Summit Engineering uses three-dimensional laser scanning for all sorts of projects across the country. It's a small gadget, called the Skandit, that mounts on the top of a tripod. Within minutes, the device begins to rotate, scanning and photographing everything in sight -- recording millions of data points every second.

"Once we get the laser data and the photo data, we can marry the two and create a 3-D color image of millions and millions of points," said Summit principal and vice president, Brian Balls.

Once we get the laser data and the photo data, we can marry the two and create a 3-D color image of millions and millions of points.

–Brian Balls

Summit Engineering is one of a handful of companies now offering 3D Laser services for its clients.

The Skandit was used to make images of a section of the San Juan River in southeastern Utah. Geology students are studying the rock layers on those cliffs for potential energy resources.

"They're going to take this data and use it and study it to find and hopefully develop better ways to mine natural gas out of these rocks," said Balls.

At the site of the Provo Tabernacle, which burned two years ago, LDS historians knew the foundation of the original building was still buried. After it was located and excavated, the 3D scanner was brought in and produced these images.

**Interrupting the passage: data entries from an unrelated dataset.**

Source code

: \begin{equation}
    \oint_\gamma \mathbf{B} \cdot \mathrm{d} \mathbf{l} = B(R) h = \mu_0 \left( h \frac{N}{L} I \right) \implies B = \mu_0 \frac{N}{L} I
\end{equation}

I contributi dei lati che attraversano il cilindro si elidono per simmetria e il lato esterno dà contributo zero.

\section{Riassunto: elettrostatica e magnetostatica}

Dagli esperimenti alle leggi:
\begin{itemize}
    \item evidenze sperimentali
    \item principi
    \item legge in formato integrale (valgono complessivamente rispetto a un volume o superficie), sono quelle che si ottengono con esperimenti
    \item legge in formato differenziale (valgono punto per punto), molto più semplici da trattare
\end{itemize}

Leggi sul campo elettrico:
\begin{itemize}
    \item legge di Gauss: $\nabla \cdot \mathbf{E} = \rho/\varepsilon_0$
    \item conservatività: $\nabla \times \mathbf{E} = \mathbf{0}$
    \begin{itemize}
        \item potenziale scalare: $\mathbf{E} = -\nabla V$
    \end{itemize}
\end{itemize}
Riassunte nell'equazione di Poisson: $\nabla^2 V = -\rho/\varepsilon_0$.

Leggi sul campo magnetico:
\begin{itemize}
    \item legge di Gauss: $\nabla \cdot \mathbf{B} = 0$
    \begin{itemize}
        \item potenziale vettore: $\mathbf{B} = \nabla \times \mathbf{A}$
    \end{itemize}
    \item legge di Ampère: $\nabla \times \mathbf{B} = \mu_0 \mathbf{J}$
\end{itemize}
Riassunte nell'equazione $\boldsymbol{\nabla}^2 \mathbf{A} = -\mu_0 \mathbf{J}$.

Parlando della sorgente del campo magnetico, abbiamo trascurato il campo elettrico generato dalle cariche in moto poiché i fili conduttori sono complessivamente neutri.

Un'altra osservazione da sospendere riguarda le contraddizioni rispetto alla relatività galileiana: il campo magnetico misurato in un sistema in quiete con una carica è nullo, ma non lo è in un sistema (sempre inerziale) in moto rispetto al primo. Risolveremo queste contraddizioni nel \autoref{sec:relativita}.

Knowing that the old foundation would be removed to make way for the new temple, these pictures now preserve the history of the site.

"We went in and scanned every detail of that foundation so when it had to be removed, we now have a digital record of exactly what it looked like," said Balls. "We could actually put it back, stone for stone, if we had to."

These finished images are very convenient for the clients. If the geologists, for example, need more information about the San Juan site, they don't have to return to the remote area -- it's all right there on a computer screen.

Law enforcement agencies are also using this technology for accident reconstruction. By scanning this vehicle and measuring the crushed metal, it can be determined how fast the oncoming car was moving when the collision occurred.

Other sites that Summit has scanned include a pipeline repair project in Mississippi, where the scanner was used to make sure all measurements are exact, down to a millimeter. Summit also scanned and preserved a huge Fremont Indian ruin site near Goshen, Utah after its discovery.

"I think as time goes on, we're going to see applications that we never thought about being able to be utilized," said Balls.

Summit Engineering has been in Heber City since 2001, providing engineering and surveying services to clients around the country.